Clarifying, this is not in any way
to downgrade English and American culture (I am American after all) or to
praise Korean and Chinese language and culture as better. That would be
absolutely pathetic and, from this perspective, arguably racist and for sure
ethnocentric (since, as reviews have discussed, racism is based on “dominant
group,” and with writing in this perspective of Chinese and Korean culture, it
would appear I am bashing non-Korean and non-Chinese cultures). Point is, it is
true that in Korean and Cantonese “guys” is not flexible: this is the point I
wish to emphasize. In English, the word “guys” is indeed rooted as males only—akin
to how “gals” is rooted as females only. Thus, with that holding true, “guys”
in English should not be used to refer to both males and females; it should
refer to only males. If one is to refer to both females and males, more
inclusive terms are always available: “they,” “you all,” “everyone,” and
perhaps for the best solution, “guys and gals” or “gals and guys.” All in all, “guys”
is not worth using unless if it is exactly intended: to refer to a group of
guys.

And so, there may now be multiple
responses. Readers may feel guilty, annoyed, or currently preparing methods of
strangling me for being “overly sensitive” to words. Repeating the earlier
point, this is not to accuse nor cause guilt; this is to bring awareness.
Truthfully, whether my views are accepted or not does not matter to me: what
matters is that readers are critically thinking about my position. Perhaps
using “guys” or “mankind” are indeed acceptable and even empowering to every
sex. Or perhaps that using “guys” should be allowed but that we should now also
start using “gals” instead of utterly removing the current way we use “guys.”
No matter the response and stance readers have, what matters is why they have
their specific stances. Through critically analyzing what I have argued, that
is what I hope for as, if social inequalities are to be solved, mature and open
discussions have to occur. Directly sharing what my own take is, I personally
favor three options: using “all”; using “gals and guys” and “guys and gals”;
and, using “she” and “he” individually yet equally (such as by saying “it’s every
woman for herself; he needs to find his own cup of coffee”)—though there is the
issue in the latter two examples of not including intersex people for example.
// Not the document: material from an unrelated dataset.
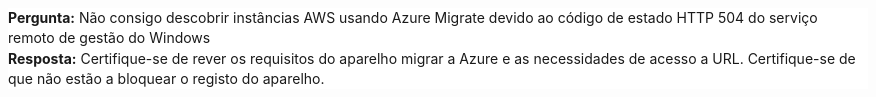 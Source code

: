 **Pergunta:** Não consigo descobrir instâncias AWS usando Azure Migrate devido ao código de estado HTTP 504 do serviço remoto de gestão do Windows    
**Resposta:** Certifique-se de rever os requisitos do aparelho migrar a Azure e as necessidades de acesso a URL. Certifique-se de que não estão a bloquear o registo do aparelho.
In the end, as I encourage in
readers, it is about equality and equity: having love, respect, compassion, and
understanding for everyone regardless of their social attributes, be it
religious affiliation, gender, race, class, sexual orientation, able-bodied or
disabled-bodied, and more. With this digression, I do urge readers to bear in mind
using inclusive language; language that includes people no matter their gender
or sexual orientation or race, and so on. Language has significant social
consequences, but thankfully, language is in control by a vast majority of
people. Using “you all” instead of “you guys” may indeed help contribute to
gender equality in the long run, and so will using “they” instead of
automatically assuming that an engineer is a “he” or that a nurse is a “she.”
After all, every human deserves understanding and compassion, and I can attest
with full confidence that Jisook would agree. Let us all be a bit more like
Jisook: loving, caring, joyful, and thoughtful to others.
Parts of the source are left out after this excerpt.